BEGIN Data under study

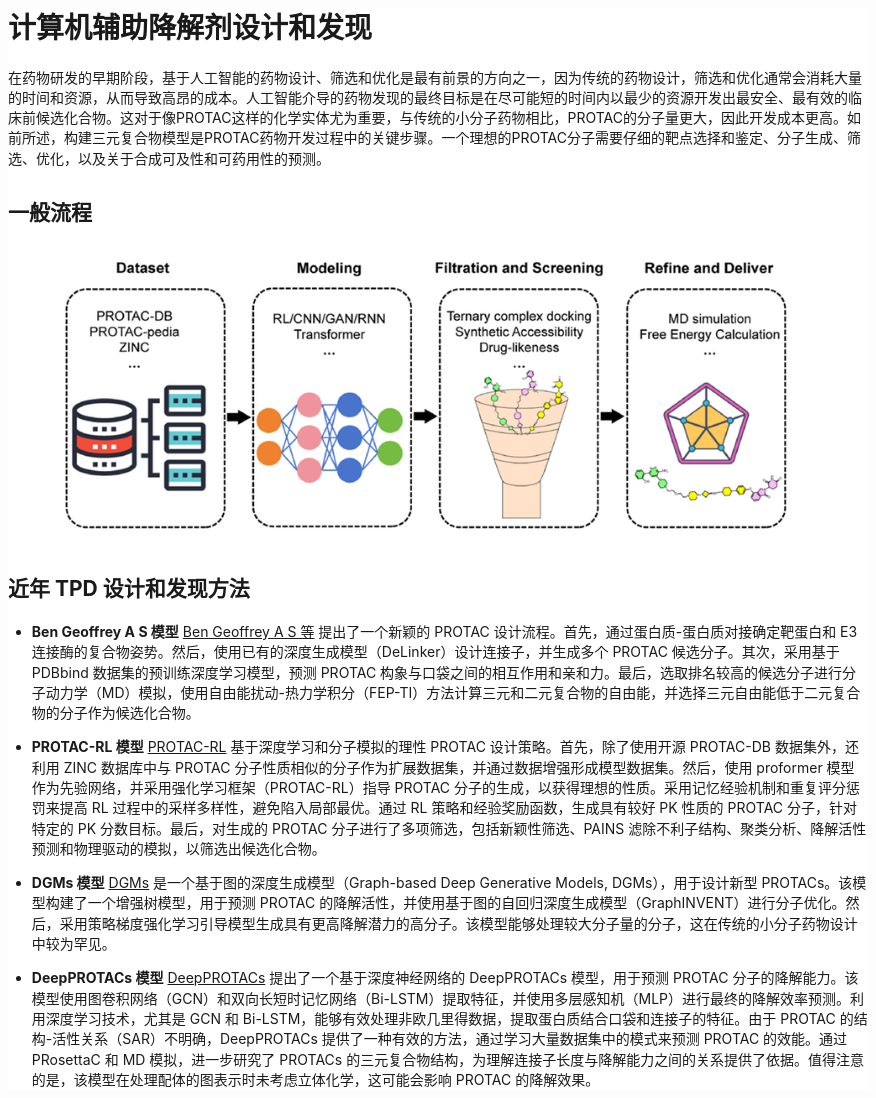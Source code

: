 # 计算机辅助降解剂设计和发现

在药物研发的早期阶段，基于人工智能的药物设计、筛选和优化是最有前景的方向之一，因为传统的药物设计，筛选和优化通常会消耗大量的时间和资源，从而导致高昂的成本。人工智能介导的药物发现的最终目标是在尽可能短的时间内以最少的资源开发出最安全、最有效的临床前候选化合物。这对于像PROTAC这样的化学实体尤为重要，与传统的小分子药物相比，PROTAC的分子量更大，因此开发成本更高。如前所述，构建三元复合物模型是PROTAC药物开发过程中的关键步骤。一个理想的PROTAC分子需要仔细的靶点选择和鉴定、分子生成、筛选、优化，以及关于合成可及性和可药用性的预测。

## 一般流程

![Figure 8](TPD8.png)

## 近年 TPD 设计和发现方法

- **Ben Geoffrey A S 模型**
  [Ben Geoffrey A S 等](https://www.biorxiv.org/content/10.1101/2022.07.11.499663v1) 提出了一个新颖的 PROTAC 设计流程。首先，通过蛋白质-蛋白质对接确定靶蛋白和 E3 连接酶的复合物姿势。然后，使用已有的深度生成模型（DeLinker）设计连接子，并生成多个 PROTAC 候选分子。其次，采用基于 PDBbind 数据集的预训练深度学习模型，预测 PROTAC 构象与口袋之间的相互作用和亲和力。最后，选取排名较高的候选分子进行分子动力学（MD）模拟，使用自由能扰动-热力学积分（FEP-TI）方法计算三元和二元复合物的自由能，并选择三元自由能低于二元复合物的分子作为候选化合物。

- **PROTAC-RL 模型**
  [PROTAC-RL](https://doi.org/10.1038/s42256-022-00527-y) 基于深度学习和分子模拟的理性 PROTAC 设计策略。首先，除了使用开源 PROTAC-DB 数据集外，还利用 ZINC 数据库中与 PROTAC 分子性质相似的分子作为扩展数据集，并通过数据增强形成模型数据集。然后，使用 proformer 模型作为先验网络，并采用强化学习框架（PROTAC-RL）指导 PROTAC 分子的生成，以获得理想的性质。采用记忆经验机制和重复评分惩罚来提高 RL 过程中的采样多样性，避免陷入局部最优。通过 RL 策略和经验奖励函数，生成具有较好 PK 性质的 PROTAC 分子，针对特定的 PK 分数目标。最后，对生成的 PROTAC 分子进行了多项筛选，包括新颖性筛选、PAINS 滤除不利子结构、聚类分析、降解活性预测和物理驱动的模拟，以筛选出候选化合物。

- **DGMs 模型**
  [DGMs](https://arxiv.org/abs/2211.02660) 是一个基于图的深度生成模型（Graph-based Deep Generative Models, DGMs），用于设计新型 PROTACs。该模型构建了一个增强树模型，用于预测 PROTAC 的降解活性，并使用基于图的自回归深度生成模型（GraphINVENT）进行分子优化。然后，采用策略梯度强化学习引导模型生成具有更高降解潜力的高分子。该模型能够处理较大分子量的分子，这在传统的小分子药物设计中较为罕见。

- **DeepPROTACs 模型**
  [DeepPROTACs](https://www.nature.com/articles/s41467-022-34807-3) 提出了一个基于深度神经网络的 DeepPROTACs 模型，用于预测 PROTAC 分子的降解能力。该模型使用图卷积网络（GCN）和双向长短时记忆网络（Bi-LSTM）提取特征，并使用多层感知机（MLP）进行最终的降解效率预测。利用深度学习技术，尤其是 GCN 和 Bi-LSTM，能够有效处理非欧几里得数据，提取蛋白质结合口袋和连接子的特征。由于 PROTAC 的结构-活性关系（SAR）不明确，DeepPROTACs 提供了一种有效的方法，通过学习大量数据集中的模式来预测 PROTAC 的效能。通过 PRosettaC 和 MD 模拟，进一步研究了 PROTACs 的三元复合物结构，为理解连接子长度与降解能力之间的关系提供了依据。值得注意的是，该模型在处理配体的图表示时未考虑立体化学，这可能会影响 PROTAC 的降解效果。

END Data under study

Filtering the entries above by the word "DGMs", copy each line that matches.

- **DGMs 模型**
  [DGMs](https://arxiv.org/abs/2211.02660) 是一个基于图的深度生成模型（Graph-based Deep Generative Models, DGMs），用于设计新型 PROTACs。该模型构建了一个增强树模型，用于预测 PROTAC 的降解活性，并使用基于图的自回归深度生成模型（GraphINVENT）进行分子优化。然后，采用策略梯度强化学习引导模型生成具有更高降解潜力的高分子。该模型能够处理较大分子量的分子，这在传统的小分子药物设计中较为罕见。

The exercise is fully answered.